§ Task goal
The data below calls for an exact copy.

§ Data to use

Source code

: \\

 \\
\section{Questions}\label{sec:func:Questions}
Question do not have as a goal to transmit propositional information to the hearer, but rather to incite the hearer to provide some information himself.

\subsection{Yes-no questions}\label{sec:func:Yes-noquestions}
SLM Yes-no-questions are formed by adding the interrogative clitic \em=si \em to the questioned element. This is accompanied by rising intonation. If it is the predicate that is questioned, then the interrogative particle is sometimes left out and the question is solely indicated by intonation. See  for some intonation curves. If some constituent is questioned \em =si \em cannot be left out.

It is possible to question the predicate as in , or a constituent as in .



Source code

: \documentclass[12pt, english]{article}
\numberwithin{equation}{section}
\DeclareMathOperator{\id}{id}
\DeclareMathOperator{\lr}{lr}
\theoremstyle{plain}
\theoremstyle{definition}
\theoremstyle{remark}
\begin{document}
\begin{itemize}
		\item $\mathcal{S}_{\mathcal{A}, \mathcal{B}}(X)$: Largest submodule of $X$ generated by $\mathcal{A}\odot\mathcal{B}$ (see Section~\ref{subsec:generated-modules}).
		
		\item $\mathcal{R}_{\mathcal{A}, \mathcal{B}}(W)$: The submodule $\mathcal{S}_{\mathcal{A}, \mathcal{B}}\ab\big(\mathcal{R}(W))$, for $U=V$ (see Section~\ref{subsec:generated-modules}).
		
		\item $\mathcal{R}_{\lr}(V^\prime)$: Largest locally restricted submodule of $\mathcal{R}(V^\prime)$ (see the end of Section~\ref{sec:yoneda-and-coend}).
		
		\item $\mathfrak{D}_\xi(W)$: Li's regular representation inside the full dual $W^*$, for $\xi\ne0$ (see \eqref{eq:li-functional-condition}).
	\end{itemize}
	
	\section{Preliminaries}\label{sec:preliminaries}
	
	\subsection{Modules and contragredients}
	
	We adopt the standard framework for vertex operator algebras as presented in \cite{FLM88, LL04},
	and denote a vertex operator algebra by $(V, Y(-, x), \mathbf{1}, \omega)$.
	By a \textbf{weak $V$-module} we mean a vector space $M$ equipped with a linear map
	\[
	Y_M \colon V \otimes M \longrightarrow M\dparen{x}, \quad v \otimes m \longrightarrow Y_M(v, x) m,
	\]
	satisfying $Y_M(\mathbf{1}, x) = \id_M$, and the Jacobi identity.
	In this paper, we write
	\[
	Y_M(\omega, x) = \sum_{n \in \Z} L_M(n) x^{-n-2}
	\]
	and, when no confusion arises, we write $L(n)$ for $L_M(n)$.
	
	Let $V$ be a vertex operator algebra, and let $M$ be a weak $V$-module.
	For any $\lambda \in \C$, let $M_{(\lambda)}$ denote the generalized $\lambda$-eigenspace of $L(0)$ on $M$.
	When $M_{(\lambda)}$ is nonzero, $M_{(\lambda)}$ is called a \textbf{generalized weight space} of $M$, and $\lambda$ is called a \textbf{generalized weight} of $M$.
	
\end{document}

§ Answer space
Source code

: \\

 \\
\section{Questions}\label{sec:func:Questions}
Question do not have as a goal to transmit propositional information to the hearer, but rather to incite the hearer to provide some information himself.

\subsection{Yes-no questions}\label{sec:func:Yes-noquestions}
SLM Yes-no-questions are formed by adding the interrogative clitic \em=si \em to the questioned element. This is accompanied by rising intonation. If it is the predicate that is questioned, then the interrogative particle is sometimes left out and the question is solely indicated by intonation. See  for some intonation curves. If some constituent is questioned \em =si \em cannot be left out.

It is possible to question the predicate as in , or a constituent as in .



Source code

: \documentclass[12pt, english]{article}
\numberwithin{equation}{section}
\DeclareMathOperator{\id}{id}
\DeclareMathOperator{\lr}{lr}
\theoremstyle{plain}
\theoremstyle{definition}
\theoremstyle{remark}
\begin{document}
\begin{itemize}
		\item $\mathcal{S}_{\mathcal{A}, \mathcal{B}}(X)$: Largest submodule of $X$ generated by $\mathcal{A}\odot\mathcal{B}$ (see Section~\ref{subsec:generated-modules}).
		
		\item $\mathcal{R}_{\mathcal{A}, \mathcal{B}}(W)$: The submodule $\mathcal{S}_{\mathcal{A}, \mathcal{B}}\ab\big(\mathcal{R}(W))$, for $U=V$ (see Section~\ref{subsec:generated-modules}).
		
		\item $\mathcal{R}_{\lr}(V^\prime)$: Largest locally restricted submodule of $\mathcal{R}(V^\prime)$ (see the end of Section~\ref{sec:yoneda-and-coend}).
		
		\item $\mathfrak{D}_\xi(W)$: Li's regular representation inside the full dual $W^*$, for $\xi\ne0$ (see \eqref{eq:li-functional-condition}).
	\end{itemize}
	
	\section{Preliminaries}\label{sec:preliminaries}
	
	\subsection{Modules and contragredients}
	
	We adopt the standard framework for vertex operator algebras as presented in \cite{FLM88, LL04},
	and denote a vertex operator algebra by $(V, Y(-, x), \mathbf{1}, \omega)$.
	By a \textbf{weak $V$-module} we mean a vector space $M$ equipped with a linear map
	\[
	Y_M \colon V \otimes M \longrightarrow M\dparen{x}, \quad v \otimes m \longrightarrow Y_M(v, x) m,
	\]
	satisfying $Y_M(\mathbf{1}, x) = \id_M$, and the Jacobi identity.
	In this paper, we write
	\[
	Y_M(\omega, x) = \sum_{n \in \Z} L_M(n) x^{-n-2}
	\]
	and, when no confusion arises, we write $L(n)$ for $L_M(n)$.
	
	Let $V$ be a vertex operator algebra, and let $M$ be a weak $V$-module.
	For any $\lambda \in \C$, let $M_{(\lambda)}$ denote the generalized $\lambda$-eigenspace of $L(0)$ on $M$.
	When $M_{(\lambda)}$ is nonzero, $M_{(\lambda)}$ is called a \textbf{generalized weight space} of $M$, and $\lambda$ is called a \textbf{generalized weight} of $M$.
	
\end{document}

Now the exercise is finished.